On Wed, Dec 15, 2010 at 3:22 PM, Theo de Raadt <dera...@cvs.openbsd.org> wrote:
>> We has OpenBSD tell us:
>>
>> "We have never allowed US citizens or foreign citizens working in the
>> US to hack on crypto code"
>> http://marc.info/?l=3Dopenbsd-tech&m=3D129237675106730&w=3D2
>
> That statement remains true.

> Our project permitted American developers to work on any part of the
> tree which was not specifically cryptography; in this particular
> instance that includes the parts of IPSEC which are 'dual use' or 'not
> related to cryptography'.  We did not permit them to work on the
> crypto-specific parts.
>

Military is clever at words and dual use for is example, dual use of technology.
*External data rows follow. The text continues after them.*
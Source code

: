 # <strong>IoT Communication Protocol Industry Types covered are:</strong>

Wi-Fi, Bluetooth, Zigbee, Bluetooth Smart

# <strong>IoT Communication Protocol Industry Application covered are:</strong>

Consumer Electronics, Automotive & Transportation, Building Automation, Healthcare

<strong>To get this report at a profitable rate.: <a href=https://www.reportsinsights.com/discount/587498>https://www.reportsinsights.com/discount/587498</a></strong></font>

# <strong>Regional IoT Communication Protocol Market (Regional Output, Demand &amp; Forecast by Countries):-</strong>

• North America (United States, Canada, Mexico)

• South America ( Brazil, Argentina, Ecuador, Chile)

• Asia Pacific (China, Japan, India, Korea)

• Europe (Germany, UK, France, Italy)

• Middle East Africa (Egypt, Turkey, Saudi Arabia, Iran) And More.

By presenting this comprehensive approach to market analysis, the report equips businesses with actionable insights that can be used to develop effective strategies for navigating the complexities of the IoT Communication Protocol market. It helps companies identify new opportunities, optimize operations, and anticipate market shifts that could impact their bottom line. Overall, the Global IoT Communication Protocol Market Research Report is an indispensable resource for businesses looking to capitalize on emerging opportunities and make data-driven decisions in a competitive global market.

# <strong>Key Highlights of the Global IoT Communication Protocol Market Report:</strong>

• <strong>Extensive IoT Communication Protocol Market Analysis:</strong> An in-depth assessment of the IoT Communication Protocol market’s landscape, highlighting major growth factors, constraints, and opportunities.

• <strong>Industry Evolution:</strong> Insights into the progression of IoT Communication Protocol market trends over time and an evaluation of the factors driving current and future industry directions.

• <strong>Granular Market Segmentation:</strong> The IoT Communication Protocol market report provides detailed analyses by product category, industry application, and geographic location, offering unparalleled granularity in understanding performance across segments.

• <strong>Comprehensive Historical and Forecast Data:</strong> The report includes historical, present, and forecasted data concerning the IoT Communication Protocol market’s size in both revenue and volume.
So is your approach: "He is not backdoor crypto! Only the portion on
the network - so is your data sniffable"

In all wording from OpenBSD, there is not one denial: "IPSEC is not
backdoored" only word trickery:

"We is full disclosing someone say IPSEC is backdoor"
"We is full disclosing IPSEC is not worked on by Americans"
"We is receive strange email"
"We is have DARPA funding cut!"

Never have we see:

"OpenBSD is not backdoored"
"OpenBSD audited is this code in the past"
"OpenBSD is currently going back to is audit"

Furthermore is fact that is as developer, one developer can seek help
from another developer and this is developer who put backdoor:

CryptoDeveloper = I has no idea how is to make this work
RogueDeveloper = I is has this special piece of code is for you
CryptoDeveloper = Is thanks!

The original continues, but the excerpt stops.